The Red Apple is an age-old symbol of conquest, going back to the Turkic tribes. For example, in the 15th century, the Red Apple was Constantinople, the last bastion of the Byzantine Empire, which fell to the Ottoman Turks in 1453. Rome and Vienna also became Red Apples but an attempt to seize Vienna failed twice.

When Turkey invaded the Kurdish enclave of Afrin in northwestern Syria in 2018, Erdogan told an audience at his Ankara palace, “We are heading towards the Red Apple.” When asked about Erdogan’s intended destination, a Turkish soldier in a tank crew said he was going for the Red Apple.

As far as this video is concerned, there is no doubt about the destination. There are shots of Turkic warriors, who pray together with an imam in the Hagia Sophia. There are shots of Turkish soldiers in the War of Independence and shots of a flotilla of Turkish warships and fighter jets. President Erdogan also intones the first verses of the Surah al-Fath (on victory) from the Quran. The video ends with a shot of the Al-Aqsa mosque in Jerusalem, which Erdogan has promised to liberate from Israel.

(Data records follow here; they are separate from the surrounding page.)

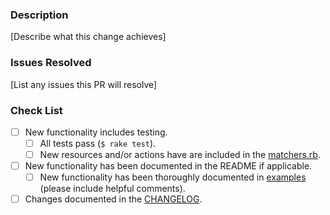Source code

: ### Description

[Describe what this change achieves]

### Issues Resolved

[List any issues this PR will resolve]

### Check List
- [ ] New functionality includes testing.
  - [ ] All tests pass (`$ rake test`).
  - [ ] New resources and/or actions have are included in the [matchers.rb](../blob/master/libraries/matchers.rb).
- [ ] New functionality has been documented in the README if applicable.
  - [ ] New functionality has been thoroughly documented in [examples](../tree/master/examples/) (please include helpful comments).
- [ ] Changes documented in the [CHANGELOG](../blob/master/CHANGELOG.md).
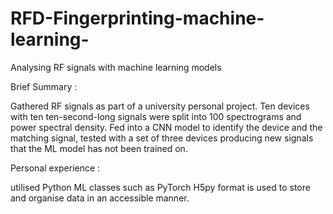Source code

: # RFD-Fingerprinting-machine-learning-
Analysing RF signals with machine learning models 



Brief Summary :

Gathered RF signals as part of a university personal project.
Ten devices with ten ten-second-long signals were split into 100 spectrograms and power spectral density.
Fed into a CNN model to  identify the device and the matching signal,
tested with a set of three devices producing new signals that the ML model has not been trained on. 


Personal experience :

utilised Python ML classes such as PyTorch
H5py format is used to store and organise data in an accessible manner. 


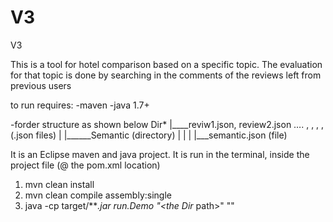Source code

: # V3
V3


This is a tool for hotel comparison based on a specific topic.
The evaluation for that topic is done by searching in the comments of the reviews left from previous users

to run requires:
-maven
-java 1.7+

-forder structure as shown below
Dir*
|____reviw1.json, review2.json …. , , , , (.json files)
|
|______Semantic (directory)
| |
| |___semantic.json (file)

It is an Eclipse maven and java project.
It is run in the terminal, inside the project file (@ the pom.xml location)

1) mvn clean install
2) mvn clean compile assembly:single
3) java -cp target/***.jar run.Demo "<the Dir* path>" "<some topic>"
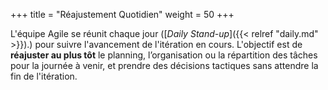 +++
title = "Réajustement Quotidien"
weight = 50
+++

L'équipe Agile se réunit chaque jour ([*Daily Stand-up*]({{< relref "daily.md" >}}).) pour suivre l'avancement de l'itération en cours. L'objectif est de **réajuster au plus tôt** le planning, l’organisation ou la répartition des tâches pour la journée à venir, et prendre des décisions tactiques sans attendre la fin de l'itération.
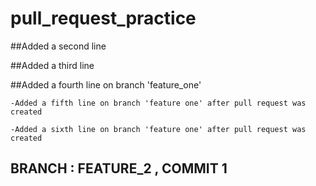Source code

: # pull_request_practice

##Added a second line

##Added a third line

##Added a fourth line on branch 'feature_one'

    -Added a fifth line on branch 'feature one' after pull request was created

    -Added a sixth line on branch 'feature one' after pull request was created

## BRANCH : FEATURE_2 , COMMIT 1
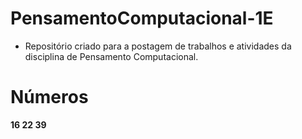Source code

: # PensamentoComputacional-1E

- Repositório criado para a postagem de trabalhos e atividades da disciplina de Pensamento Computacional.
##
# Números
**16 22 39**
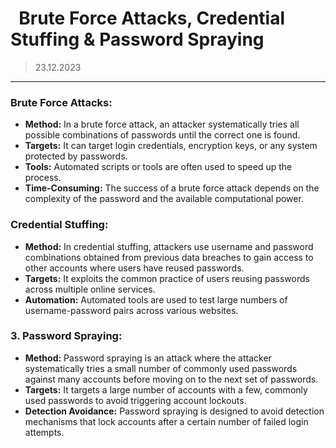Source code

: #   Brute Force Attacks, Credential Stuffing & Password Spraying
> 23.12.2023
---

### Brute Force Attacks:

- **Method:** In a brute force attack, an attacker systematically tries all possible combinations of passwords until the correct one is found.
- **Targets:** It can target login credentials, encryption keys, or any system protected by passwords.
- **Tools:** Automated scripts or tools are often used to speed up the process.
- **Time-Consuming:** The success of a brute force attack depends on the complexity of the password and the available computational power.

### Credential Stuffing:

- **Method:** In credential stuffing, attackers use username and password combinations obtained from previous data breaches to gain access to other accounts where users have reused passwords.
- **Targets:** It exploits the common practice of users reusing passwords across multiple online services.
- **Automation:** Automated tools are used to test large numbers of username-password pairs across various websites.

### 3. Password Spraying:

- **Method:** Password spraying is an attack where the attacker systematically tries a small number of commonly used passwords against many accounts before moving on to the next set of passwords.
- **Targets:** It targets a large number of accounts with a few, commonly used passwords to avoid triggering account lockouts.
- **Detection Avoidance:** Password spraying is designed to avoid detection mechanisms that lock accounts after a certain number of failed login attempts.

Erdogan’s director of communications, Fahrettin Altun, has tweeted the following about the Red Apple: “For us, the Red Apple means a great and strong Turkey. It is the sacred march of our nation that made history from Manzikert to July 15 [the attempted coup in 2016]. The Red Apple is a great plane tree that provides shade for the downtrodden to refresh. The Red Apple is what the entire humanity has longed for from Gibraltar to Hejaz and from the Balkans to Asia.”

At the same time, a former AKP deputy, Metin Külünk, has published a map of “Greater Turkey,” which illustrates the extent of Turkey’s revisionist ambitions to include areas of Greece, Bulgaria, Cyprus, Syria, Iraq, Georgia, and Armenia.

Greece’s premier, Kyriakos Mitsotakis, has announced plans to extend Greece’s territorial waters facing Italy in the Ionian Sea from 6 to 12 nautical miles. Turkish Vice-President Fuat Oktay has declared such plans to be a ‘casus belli’ and has indicated Turkey’s intentions to “tear up the map” and occupy Greek islands close to Turkey.

According to the German daily, Die Welt, President Erdogan has tried to persuade his generals to sink a Greek ship or down a Greek fighter jet to provoke a war. In which case Mossad’s head, Yossi Cohen, is quite correct in his estimate that the real threat to regional stability is not Iran but Turkey.